(ACTIVITY)
Look over the listing below and tally the lines in which the word "Analysis" turns up. Answer with the tally only.

(INPUT RECORDS)
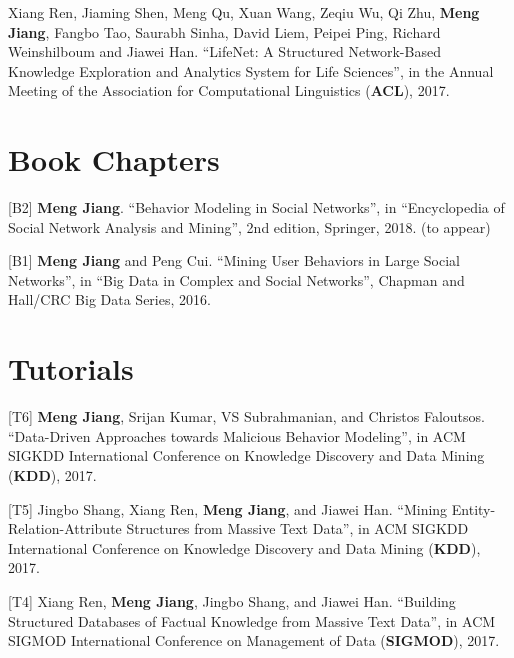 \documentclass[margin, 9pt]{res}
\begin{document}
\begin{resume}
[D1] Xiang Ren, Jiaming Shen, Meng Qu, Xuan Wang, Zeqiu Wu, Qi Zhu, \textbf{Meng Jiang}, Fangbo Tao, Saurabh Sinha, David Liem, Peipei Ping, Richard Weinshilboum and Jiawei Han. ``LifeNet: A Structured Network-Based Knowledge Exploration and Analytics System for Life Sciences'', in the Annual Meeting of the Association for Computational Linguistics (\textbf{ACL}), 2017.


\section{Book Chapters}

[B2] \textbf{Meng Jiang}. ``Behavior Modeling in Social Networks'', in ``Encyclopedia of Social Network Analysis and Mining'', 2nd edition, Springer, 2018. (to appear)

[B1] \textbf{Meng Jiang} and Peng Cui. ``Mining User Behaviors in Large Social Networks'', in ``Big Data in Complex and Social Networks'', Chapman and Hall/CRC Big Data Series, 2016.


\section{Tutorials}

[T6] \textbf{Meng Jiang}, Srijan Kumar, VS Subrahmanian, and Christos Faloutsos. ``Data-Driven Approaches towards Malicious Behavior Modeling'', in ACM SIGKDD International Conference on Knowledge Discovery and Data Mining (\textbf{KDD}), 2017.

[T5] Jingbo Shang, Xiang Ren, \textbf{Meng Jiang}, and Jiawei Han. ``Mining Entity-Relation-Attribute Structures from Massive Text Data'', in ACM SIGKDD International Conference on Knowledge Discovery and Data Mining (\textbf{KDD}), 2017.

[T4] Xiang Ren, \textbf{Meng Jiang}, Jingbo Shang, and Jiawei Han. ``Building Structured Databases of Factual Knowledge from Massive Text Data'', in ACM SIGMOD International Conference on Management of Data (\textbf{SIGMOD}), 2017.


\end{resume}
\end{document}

---

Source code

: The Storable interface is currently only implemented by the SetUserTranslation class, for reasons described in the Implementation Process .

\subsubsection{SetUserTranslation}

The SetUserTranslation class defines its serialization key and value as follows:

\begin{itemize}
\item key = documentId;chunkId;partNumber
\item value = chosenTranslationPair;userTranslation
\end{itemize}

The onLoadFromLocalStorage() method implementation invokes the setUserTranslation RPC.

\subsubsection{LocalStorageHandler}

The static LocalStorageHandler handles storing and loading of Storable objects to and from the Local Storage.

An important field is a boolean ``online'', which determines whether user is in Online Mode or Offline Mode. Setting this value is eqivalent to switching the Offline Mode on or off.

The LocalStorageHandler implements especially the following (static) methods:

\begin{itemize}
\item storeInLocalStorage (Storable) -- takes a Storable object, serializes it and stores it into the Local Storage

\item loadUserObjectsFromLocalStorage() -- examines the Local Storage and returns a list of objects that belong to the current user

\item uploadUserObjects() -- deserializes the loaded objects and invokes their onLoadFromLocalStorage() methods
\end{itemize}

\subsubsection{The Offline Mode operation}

---

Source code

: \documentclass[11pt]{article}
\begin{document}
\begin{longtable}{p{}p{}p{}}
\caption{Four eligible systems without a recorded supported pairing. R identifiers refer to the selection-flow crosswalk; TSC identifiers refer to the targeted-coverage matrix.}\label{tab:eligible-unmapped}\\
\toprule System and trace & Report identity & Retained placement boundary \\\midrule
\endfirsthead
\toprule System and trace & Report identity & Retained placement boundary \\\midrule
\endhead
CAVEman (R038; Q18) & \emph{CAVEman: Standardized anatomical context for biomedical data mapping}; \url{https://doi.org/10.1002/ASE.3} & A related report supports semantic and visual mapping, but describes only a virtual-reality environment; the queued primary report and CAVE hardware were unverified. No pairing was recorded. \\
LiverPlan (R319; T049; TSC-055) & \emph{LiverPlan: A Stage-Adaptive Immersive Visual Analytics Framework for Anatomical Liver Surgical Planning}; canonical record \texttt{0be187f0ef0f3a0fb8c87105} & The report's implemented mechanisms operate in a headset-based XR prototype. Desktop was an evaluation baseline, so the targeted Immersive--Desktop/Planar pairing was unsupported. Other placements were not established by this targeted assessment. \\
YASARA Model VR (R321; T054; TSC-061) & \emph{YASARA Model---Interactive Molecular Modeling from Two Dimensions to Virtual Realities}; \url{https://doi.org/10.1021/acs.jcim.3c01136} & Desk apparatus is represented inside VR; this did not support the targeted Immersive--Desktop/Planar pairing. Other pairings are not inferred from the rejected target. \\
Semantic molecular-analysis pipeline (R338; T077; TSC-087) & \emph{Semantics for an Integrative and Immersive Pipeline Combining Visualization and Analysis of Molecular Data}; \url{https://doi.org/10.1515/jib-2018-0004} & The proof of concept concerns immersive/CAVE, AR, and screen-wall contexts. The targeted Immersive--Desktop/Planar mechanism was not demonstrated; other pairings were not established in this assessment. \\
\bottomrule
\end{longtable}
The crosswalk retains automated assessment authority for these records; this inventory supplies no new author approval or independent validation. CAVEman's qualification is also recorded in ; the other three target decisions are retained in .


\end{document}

(TASK OUTPUT)
2